Since last summer much ink has been spilt, and many computer bytes used, as experts and commentators discussed whether Palestinians should go to the United Nations in order to claim their statehood, or whether they would stand down at the last minute due to realpolitik considerations or the huge pressures exercised against them.
After all, whether one measures history as starting from 1947 or 1967, Palestinians have awkwardly striven for their right to self-determination and have gone so far as to declare their state unilaterally in 1988, as well as adhering to a number of accords whose purpose has to some degree been the establishment of this putative reality - a sovereign Palestine.
Besides, according to key institutions such as the World Bank, IMF, OECD, UN and the Quartet, Palestinians are now ready for statehood and have prepared the exacting standards set for them by the international community. No less than President Barack Obama predicted both in 2009 and then again in 2010 that an independent Palestinian state would be a reality in the region come 2011 - in other words at the end of this year.
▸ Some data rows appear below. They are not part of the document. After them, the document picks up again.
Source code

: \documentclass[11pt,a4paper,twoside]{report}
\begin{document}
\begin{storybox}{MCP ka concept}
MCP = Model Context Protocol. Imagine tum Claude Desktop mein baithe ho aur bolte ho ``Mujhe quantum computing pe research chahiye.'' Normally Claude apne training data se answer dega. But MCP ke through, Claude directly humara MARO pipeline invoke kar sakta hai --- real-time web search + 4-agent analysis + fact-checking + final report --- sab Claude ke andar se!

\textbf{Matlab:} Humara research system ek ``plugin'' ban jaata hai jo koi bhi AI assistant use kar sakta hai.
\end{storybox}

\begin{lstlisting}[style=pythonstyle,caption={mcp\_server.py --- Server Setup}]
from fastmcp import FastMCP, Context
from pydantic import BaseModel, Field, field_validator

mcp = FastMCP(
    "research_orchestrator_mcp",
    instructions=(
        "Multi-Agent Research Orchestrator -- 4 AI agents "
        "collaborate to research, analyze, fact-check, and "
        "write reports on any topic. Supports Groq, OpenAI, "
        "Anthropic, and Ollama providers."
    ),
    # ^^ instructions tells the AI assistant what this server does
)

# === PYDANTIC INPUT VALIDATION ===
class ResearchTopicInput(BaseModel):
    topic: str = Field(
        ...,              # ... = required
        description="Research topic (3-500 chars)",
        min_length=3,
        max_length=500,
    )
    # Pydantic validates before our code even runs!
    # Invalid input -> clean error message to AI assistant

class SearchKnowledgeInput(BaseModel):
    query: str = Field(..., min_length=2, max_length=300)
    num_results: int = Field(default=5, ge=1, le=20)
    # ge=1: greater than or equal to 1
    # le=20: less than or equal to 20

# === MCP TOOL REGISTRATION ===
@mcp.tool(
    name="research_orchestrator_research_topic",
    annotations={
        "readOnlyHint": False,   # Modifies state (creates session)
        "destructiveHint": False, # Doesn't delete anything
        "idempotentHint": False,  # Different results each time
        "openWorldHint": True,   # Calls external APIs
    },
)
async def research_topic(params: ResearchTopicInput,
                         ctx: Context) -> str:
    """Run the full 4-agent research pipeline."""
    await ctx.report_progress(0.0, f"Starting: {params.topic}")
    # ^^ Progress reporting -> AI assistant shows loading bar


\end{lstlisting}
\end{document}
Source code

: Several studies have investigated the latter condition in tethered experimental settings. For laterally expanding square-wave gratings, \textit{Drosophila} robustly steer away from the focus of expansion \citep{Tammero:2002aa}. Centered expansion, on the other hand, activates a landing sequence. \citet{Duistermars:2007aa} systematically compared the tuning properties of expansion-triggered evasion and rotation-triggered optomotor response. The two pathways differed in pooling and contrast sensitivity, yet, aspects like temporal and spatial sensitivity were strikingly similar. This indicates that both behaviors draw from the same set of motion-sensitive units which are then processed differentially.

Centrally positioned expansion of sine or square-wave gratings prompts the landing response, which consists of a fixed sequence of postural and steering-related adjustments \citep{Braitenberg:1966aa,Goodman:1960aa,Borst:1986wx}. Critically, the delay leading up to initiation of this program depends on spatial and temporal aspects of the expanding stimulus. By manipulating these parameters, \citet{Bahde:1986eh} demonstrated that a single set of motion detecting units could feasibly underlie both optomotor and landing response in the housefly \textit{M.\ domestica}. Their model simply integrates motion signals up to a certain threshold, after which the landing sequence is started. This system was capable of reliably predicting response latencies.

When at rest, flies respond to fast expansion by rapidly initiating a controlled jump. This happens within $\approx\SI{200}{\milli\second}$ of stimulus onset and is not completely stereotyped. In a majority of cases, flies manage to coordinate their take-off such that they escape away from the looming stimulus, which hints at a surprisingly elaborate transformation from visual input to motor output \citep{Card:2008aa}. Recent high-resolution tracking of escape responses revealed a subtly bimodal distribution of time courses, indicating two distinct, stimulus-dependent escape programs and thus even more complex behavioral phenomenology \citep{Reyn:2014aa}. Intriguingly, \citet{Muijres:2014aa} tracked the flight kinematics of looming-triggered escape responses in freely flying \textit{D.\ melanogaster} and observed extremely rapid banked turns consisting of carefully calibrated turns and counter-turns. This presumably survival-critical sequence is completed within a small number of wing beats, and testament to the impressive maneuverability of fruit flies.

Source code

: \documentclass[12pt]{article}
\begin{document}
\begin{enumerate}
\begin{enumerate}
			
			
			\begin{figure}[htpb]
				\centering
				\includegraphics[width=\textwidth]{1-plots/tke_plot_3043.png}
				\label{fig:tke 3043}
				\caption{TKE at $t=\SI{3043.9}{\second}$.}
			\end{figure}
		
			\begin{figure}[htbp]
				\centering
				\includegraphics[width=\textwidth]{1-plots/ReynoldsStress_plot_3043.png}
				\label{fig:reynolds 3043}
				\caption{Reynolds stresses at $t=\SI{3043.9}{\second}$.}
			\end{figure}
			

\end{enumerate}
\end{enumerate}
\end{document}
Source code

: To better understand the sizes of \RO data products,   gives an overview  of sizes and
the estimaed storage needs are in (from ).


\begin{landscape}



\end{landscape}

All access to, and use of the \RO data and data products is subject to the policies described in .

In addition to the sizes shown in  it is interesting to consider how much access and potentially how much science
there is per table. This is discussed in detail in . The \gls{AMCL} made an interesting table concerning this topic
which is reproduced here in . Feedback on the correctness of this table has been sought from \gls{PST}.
But given that the problems facing Palestinian statehood today are far more political than legal (although there are basic juridical ramifications too) and also given that much has been said about the options available to the Palestinian leadership for this démarche, I would like to suggest a few succinct points that impact both the procedure and psychology of what is brewing in the corridors of the UN in New York. Any extensive analysis of statehood is better done ex post facto, once we discover what actually happens at the UN later this week.
• Although much has been said about the looming US veto at the Security Council, it is also quite possible for this body not to recommend statehood without use of the veto so long as nine out of its 15 permanent and non-permanent members were to vote against the application. Although we know more or less who is for or against the bid, there are some UNSC members (such as Portugal or even the UK) that have not yet fully revealed their hands.
• It is also important to stress that an application at the Security Council could take a long period for consideration and might be stalled long enough for alternative behind-the-scenes deals to help reach different ‘compromises’.
• The General Assembly might well vote for statehood but the International Court of Justice affirmed in its Advisory Opinion of 3 March 1950 that this plenary body does not have the competence to admit a state as UN member without the recommendation of the Security Council. Accordingly, ‘Palestine’ could become a non-member state and join the ranks of the Holy See, Taiwan or Kosovo - albeit in a somewhat different format.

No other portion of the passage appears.